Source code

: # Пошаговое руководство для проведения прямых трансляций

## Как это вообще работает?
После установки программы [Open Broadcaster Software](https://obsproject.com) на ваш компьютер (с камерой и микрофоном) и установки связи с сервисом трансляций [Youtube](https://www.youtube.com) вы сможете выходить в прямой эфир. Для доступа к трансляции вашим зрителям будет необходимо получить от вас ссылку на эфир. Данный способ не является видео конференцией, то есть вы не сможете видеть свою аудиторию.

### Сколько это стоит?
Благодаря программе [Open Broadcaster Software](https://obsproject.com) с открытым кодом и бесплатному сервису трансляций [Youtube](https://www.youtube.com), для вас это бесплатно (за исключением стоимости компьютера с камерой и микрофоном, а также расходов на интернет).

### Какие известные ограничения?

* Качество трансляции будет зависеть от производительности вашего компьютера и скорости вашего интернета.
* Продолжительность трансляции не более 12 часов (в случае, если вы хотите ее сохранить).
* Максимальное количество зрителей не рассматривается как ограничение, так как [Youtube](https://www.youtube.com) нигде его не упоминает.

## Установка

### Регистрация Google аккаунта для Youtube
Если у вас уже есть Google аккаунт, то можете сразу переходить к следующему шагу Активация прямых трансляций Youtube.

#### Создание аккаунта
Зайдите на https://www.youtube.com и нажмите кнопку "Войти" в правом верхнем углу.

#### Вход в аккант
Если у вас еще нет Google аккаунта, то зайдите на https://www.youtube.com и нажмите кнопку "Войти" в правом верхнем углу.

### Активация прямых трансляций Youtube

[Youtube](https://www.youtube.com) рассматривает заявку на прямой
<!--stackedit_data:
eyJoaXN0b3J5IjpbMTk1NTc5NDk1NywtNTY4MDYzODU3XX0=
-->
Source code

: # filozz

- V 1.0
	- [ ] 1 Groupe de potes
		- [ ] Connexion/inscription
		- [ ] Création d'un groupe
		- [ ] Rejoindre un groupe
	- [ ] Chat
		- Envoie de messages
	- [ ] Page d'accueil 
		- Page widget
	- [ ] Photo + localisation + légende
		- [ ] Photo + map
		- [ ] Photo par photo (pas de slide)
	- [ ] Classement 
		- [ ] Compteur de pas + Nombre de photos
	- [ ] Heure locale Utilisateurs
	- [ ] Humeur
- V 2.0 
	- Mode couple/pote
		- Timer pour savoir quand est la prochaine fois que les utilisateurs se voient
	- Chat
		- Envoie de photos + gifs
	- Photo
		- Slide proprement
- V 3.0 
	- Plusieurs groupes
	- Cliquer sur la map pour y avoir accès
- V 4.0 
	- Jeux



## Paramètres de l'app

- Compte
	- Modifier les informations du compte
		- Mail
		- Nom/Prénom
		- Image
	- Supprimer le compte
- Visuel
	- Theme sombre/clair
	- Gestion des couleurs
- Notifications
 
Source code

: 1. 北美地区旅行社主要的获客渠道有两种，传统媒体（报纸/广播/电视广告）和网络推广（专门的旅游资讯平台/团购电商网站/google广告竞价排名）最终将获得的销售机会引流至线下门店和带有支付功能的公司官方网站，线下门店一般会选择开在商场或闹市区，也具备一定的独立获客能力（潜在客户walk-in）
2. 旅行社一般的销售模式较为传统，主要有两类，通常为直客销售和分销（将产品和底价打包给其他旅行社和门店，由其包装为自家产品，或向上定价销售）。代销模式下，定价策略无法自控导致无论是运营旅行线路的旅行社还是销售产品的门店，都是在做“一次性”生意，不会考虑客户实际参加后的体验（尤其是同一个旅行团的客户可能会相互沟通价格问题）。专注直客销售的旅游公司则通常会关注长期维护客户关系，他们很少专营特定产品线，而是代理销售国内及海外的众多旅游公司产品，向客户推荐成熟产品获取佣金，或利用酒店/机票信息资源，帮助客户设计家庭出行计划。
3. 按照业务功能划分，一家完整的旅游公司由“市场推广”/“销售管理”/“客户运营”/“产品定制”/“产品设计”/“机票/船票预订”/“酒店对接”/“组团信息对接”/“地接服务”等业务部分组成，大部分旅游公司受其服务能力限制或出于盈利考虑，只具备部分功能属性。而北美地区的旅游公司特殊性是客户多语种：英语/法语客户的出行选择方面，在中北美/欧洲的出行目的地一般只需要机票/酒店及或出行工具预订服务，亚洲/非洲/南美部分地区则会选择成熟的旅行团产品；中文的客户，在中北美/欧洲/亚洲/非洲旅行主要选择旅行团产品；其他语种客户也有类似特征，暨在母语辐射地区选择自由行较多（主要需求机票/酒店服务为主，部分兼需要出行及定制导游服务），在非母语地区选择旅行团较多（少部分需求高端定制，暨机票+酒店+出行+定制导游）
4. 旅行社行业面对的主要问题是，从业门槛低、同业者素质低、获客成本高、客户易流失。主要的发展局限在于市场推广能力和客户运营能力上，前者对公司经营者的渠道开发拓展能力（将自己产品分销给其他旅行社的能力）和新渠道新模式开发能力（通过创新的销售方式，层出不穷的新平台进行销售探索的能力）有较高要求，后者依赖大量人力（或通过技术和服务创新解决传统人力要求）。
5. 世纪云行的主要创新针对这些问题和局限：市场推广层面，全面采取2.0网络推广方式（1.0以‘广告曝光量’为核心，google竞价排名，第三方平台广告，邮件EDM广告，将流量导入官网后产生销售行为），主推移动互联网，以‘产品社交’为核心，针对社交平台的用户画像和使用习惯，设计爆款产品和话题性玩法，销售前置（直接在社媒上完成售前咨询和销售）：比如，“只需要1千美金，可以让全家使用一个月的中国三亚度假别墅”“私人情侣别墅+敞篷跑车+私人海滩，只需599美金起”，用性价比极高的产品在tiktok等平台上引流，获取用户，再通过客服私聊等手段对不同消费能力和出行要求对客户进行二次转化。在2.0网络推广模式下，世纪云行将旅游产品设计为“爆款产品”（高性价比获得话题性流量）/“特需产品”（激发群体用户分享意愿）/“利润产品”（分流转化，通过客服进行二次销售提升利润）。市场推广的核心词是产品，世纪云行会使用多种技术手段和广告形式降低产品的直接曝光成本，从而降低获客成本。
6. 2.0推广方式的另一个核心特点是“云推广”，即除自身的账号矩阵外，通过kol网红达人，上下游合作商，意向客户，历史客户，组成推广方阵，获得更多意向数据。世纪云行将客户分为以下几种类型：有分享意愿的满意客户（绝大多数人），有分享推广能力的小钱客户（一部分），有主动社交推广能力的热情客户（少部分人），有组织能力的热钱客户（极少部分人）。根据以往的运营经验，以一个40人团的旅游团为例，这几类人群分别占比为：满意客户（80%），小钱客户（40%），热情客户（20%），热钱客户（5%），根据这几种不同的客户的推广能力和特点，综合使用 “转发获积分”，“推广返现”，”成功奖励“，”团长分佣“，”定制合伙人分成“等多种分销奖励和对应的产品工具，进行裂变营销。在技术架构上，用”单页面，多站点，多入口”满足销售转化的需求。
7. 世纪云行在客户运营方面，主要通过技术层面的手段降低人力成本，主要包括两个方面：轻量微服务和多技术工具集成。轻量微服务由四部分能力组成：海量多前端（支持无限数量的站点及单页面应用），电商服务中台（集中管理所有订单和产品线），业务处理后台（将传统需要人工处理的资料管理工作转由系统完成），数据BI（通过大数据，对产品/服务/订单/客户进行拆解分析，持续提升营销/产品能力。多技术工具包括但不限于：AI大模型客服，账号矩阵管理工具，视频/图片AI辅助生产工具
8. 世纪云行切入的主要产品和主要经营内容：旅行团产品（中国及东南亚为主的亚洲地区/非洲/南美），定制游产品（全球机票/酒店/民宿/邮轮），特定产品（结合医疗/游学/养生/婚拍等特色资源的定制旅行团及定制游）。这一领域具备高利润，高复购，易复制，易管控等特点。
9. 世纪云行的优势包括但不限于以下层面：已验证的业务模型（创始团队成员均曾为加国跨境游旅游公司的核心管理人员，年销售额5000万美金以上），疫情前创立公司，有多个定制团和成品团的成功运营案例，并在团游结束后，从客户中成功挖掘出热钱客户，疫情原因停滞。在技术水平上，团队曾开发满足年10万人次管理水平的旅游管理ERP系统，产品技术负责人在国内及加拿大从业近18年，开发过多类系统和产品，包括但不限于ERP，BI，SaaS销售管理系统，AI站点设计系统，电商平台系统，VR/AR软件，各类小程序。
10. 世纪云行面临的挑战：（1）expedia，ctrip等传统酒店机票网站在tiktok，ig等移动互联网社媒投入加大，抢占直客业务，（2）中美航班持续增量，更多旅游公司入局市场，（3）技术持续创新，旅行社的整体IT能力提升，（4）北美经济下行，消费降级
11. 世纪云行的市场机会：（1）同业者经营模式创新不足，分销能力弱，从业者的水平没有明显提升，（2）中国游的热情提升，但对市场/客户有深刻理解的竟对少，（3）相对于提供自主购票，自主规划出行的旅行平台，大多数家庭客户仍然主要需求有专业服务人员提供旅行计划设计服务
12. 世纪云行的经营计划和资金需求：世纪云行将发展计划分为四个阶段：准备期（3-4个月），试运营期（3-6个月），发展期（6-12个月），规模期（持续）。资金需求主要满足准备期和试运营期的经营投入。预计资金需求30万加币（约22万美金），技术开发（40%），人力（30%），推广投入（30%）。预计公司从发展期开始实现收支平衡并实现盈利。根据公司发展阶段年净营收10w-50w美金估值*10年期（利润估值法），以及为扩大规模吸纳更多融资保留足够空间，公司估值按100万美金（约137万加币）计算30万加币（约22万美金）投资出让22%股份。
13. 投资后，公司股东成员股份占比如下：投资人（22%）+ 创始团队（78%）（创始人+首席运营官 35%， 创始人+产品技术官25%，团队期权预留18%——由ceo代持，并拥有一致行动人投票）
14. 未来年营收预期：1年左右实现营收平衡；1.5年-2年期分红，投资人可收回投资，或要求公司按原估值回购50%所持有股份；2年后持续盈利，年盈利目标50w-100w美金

**Work instruction**
Look through the entries above. Copy out every line holding the word "Software".

**Problem solution**
После установки программы [Open Broadcaster Software](https://obsproject.com) на ваш компьютер (с камерой и микрофоном) и установки связи с сервисом трансляций [Youtube](https://www.youtube.com) вы сможете выходить в прямой эфир. Для доступа к трансляции вашим зрителям будет необходимо получить от вас ссылку на эфир. Данный способ не является видео конференцией, то есть вы не сможете видеть свою аудиторию.
Благодаря программе [Open Broadcaster Software](https://obsproject.com) с открытым кодом и бесплатному сервису трансляций [Youtube](https://www.youtube.com), для вас это бесплатно (за исключением стоимости компьютера с камерой и микрофоном, а также расходов на интернет).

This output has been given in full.